_Exercise_
Set down exactly the lines in the records below that run from the line with "- When you ask" to the line with "1. There might", inclusive, and nothing more.

(Plain-text document sources)
■ ■ ■ ■ ■ ■ ■

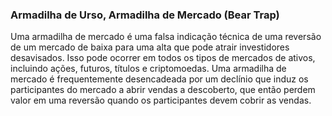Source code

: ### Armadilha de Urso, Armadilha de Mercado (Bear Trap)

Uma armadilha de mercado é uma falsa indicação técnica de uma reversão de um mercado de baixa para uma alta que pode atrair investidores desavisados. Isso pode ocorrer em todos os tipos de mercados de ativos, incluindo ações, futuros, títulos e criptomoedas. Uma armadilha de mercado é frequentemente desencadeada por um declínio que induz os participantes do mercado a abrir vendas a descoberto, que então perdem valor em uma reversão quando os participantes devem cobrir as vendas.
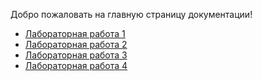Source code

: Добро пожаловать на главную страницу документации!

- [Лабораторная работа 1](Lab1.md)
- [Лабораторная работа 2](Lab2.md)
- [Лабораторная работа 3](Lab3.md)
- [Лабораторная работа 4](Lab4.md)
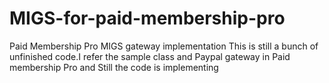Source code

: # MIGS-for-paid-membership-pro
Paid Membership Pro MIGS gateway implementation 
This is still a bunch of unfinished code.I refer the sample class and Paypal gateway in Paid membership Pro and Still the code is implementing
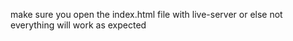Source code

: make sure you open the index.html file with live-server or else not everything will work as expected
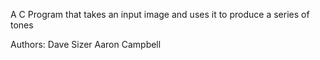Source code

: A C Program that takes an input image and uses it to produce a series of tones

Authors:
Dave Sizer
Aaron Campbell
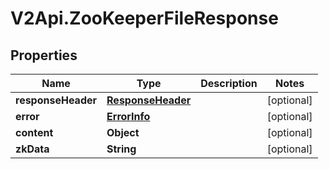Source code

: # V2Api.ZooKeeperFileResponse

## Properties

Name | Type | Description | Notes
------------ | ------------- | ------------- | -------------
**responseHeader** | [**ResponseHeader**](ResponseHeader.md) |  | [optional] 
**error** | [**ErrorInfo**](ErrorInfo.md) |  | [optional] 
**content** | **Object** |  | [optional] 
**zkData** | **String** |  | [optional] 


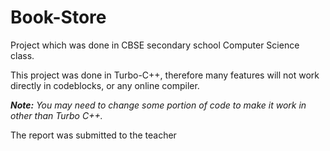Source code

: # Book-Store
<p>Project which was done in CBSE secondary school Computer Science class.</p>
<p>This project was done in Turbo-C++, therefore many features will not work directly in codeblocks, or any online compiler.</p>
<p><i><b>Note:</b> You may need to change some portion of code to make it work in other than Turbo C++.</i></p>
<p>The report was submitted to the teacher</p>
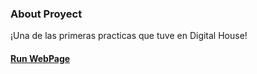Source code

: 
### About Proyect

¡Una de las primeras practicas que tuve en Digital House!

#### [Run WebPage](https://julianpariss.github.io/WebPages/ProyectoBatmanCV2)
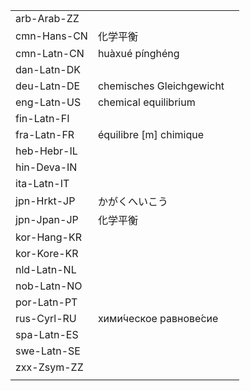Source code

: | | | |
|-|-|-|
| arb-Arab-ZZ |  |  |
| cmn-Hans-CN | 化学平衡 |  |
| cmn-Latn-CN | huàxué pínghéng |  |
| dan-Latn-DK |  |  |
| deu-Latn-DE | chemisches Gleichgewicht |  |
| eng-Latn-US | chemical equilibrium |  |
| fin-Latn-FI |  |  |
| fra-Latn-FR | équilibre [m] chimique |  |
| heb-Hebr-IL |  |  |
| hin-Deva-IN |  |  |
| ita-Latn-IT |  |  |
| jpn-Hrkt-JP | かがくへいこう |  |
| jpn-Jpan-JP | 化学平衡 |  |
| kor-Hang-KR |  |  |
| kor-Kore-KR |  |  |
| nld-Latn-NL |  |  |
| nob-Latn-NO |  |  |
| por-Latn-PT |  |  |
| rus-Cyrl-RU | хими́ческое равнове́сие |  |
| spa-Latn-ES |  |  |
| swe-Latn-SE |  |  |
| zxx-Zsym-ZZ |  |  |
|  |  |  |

■ ■ ■ ■ ■ ■ ■

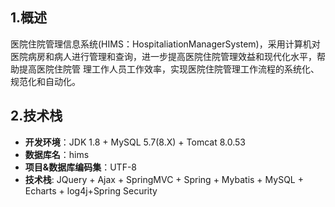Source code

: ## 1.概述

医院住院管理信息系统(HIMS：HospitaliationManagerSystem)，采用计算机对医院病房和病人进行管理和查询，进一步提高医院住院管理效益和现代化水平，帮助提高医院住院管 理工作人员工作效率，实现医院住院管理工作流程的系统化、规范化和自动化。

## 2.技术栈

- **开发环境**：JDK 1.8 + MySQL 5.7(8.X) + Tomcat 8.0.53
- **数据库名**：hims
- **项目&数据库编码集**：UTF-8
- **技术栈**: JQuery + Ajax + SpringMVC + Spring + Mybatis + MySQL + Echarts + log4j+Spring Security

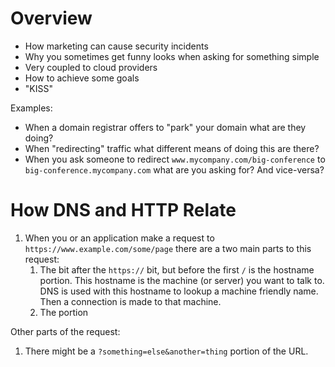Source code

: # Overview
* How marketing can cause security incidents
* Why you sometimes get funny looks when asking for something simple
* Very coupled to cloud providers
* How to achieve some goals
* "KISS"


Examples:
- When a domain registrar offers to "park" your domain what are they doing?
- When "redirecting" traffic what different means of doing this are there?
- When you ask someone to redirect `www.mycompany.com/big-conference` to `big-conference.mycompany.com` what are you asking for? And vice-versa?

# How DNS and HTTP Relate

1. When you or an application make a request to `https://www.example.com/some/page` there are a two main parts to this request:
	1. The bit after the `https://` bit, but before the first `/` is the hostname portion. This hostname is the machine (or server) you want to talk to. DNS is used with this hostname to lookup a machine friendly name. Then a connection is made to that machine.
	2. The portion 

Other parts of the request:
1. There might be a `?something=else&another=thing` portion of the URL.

■ ■ ■ ■ ■ ■ ■

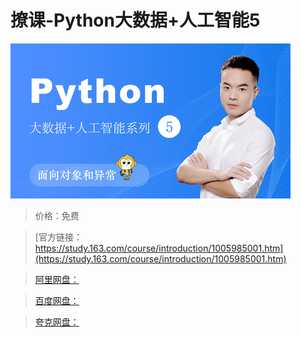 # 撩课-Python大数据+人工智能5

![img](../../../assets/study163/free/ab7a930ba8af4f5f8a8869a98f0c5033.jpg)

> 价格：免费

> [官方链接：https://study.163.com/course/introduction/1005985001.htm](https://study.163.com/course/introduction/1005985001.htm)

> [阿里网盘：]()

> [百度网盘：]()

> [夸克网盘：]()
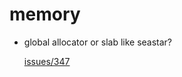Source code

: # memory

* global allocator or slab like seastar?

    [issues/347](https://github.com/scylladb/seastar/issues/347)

■ ■ ■ ■ ■ ■ ■

_Answer section_
- When you ask someone to redirect `www.mycompany.com/big-conference` to `big-conference.mycompany.com` what are you asking for? And vice-versa?

# How DNS and HTTP Relate

1. When you or an application make a request to `https://www.example.com/some/page` there are a two main parts to this request:
	1. The bit after the `https://` bit, but before the first `/` is the hostname portion. This hostname is the machine (or server) you want to talk to. DNS is used with this hostname to lookup a machine friendly name. Then a connection is made to that machine.
	2. The portion 

Other parts of the request:
1. There might be a `?something=else&another=thing` portion of the URL.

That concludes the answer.